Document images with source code
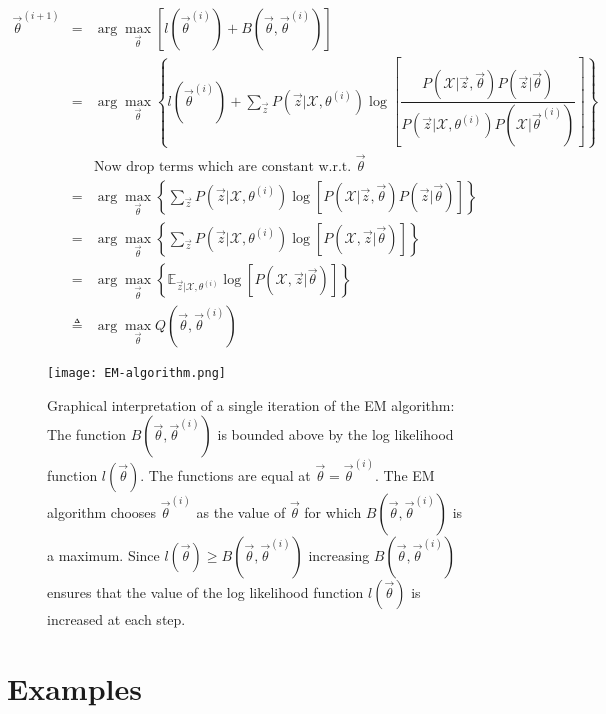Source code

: \begin{eqnarray}
\vec{\theta}^{(i+1)} &=& \arg\max\limits_{\vec{\theta}}{\left[ l(\vec{\theta}^{(i)})+B(\vec{\theta},\vec{\theta}^{(i)})\right]} \nonumber \\
                &=& \arg\max\limits_{\vec{\theta}}{\left\{ l(\vec{\theta}^{(i)})+\sum\limits_{\vec{z}} P(\vec{z}|\mathcal{X},\theta^{(i)})\log\left[\dfrac{P(\mathcal{X}|\vec{z},\vec{\theta})P(\vec{z}|\vec{\theta})}{P(\vec{z}|\mathcal{X},\theta^{(i)})P(\mathcal{X}|\vec{\theta}^{(i)})}\right]\right\}} \nonumber \\
				&& \text{Now drop terms which are constant w.r.t. } \vec{\theta} \nonumber \\
				&=& \arg\max\limits_{\vec{\theta}}{\left\{\sum\limits_{\vec{z}} P(\vec{z}|\mathcal{X},\theta^{(i)})\log\left[P(\mathcal{X}|\vec{z},\vec{\theta})P(\vec{z}|\vec{\theta})\right]\right\}} \nonumber \\
				&=& \arg\max\limits_{\vec{\theta}}{\left\{\sum\limits_{\vec{z}} P(\vec{z}|\mathcal{X},\theta^{(i)})\log\left[P(\mathcal{X},\vec{z}|\vec{\theta})\right]\right\}} \nonumber \\
				&=& \arg\max\limits_{\vec{\theta}}{\left\{\mathbb{E}_{\vec{z}|\mathcal{X},\theta^{(i)}}\log\left[P(\mathcal{X},\vec{z}|\vec{\theta})\right]\right\}} \\
				&\triangleq& \arg\max\limits_{\vec{\theta}}{Q(\vec{\theta}, \vec{\theta}^{(i)})}
\end{eqnarray}

\begin{figure}[hbtp]
\centering
    \texttt{[image: EM-algorithm.png]}
\caption{Graphical interpretation of a single iteration of the EM algorithm: The function $B(\vec{\theta},\vec{\theta}^{(i)})$ is bounded above by the log likelihood function $l(\vec{\theta})$. The functions are equal at $\vec{\theta} = \vec{\theta}^{(i)}$. The EM algorithm chooses $\vec{\theta}^{(i)}$ as the value of $\vec{\theta}$ for which $B(\vec{\theta},\vec{\theta}^{(i)})$ is a maximum. Since $l(\vec{\theta}) \geq B(\vec{\theta},\vec{\theta}^{(i)})$ increasing $B(\vec{\theta},\vec{\theta}^{(i)})$ ensures that the value of the log likelihood function $l(\vec{\theta})$ is increased at each step.}
\label{fig:EM-algorithm} 
\end{figure}


\section{Examples}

__Exercise goal__.
Among the lines above, return each one holding the string "algorithm".

__Exercise response__.
    \texttt{[image: EM-algorithm.png]}
\caption{Graphical interpretation of a single iteration of the EM algorithm: The function $B(\vec{\theta},\vec{\theta}^{(i)})$ is bounded above by the log likelihood function $l(\vec{\theta})$. The functions are equal at $\vec{\theta} = \vec{\theta}^{(i)}$. The EM algorithm chooses $\vec{\theta}^{(i)}$ as the value of $\vec{\theta}$ for which $B(\vec{\theta},\vec{\theta}^{(i)})$ is a maximum. Since $l(\vec{\theta}) \geq B(\vec{\theta},\vec{\theta}^{(i)})$ increasing $B(\vec{\theta},\vec{\theta}^{(i)})$ ensures that the value of the log likelihood function $l(\vec{\theta})$ is increased at each step.}
\label{fig:EM-algorithm} 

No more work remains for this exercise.